### About this exercise
The records that follow are to be repeated exactly, with no pictures carried over.

### Data section
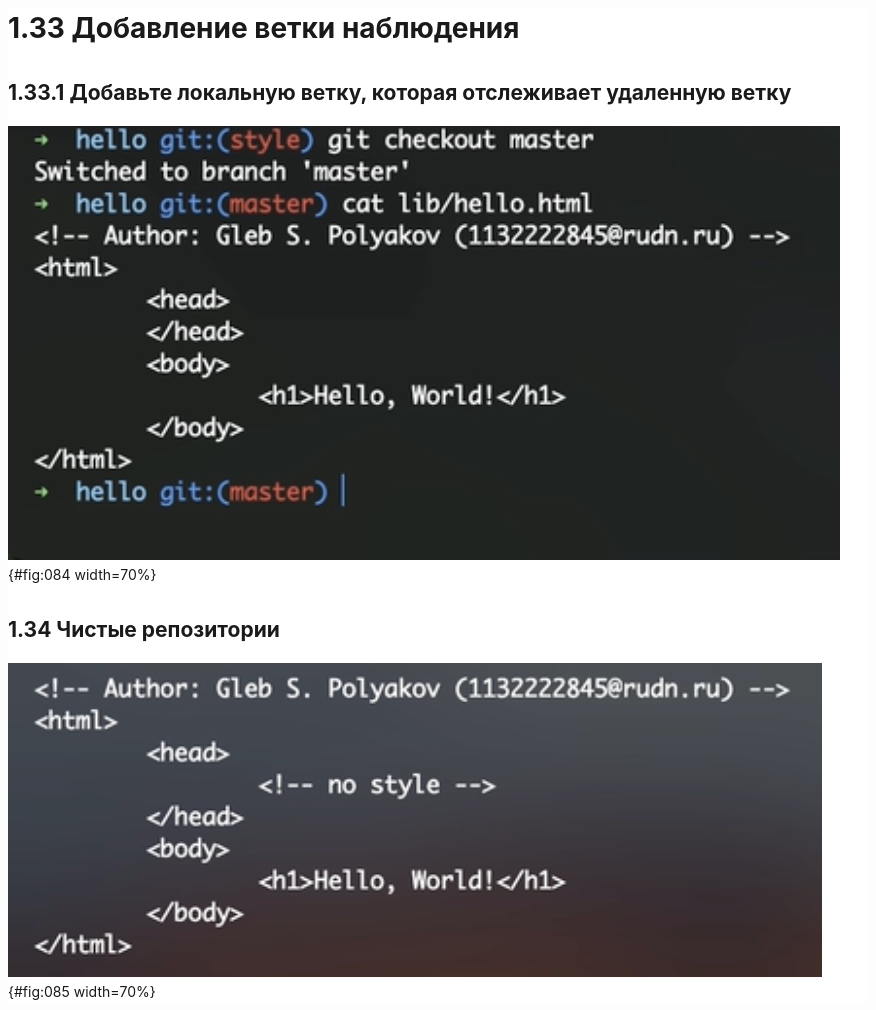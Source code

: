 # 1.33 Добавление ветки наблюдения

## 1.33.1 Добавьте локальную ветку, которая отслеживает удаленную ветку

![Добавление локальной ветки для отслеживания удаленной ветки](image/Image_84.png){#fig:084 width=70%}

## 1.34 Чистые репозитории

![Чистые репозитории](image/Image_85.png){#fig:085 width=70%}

### Written reply
Source code

: # 1.33 Добавление ветки наблюдения

## 1.33.1 Добавьте локальную ветку, которая отслеживает удаленную ветку

![Добавление локальной ветки для отслеживания удаленной ветки](image/Image_84.png){#fig:084 width=70%}

## 1.34 Чистые репозитории

![Чистые репозитории](image/Image_85.png){#fig:085 width=70%}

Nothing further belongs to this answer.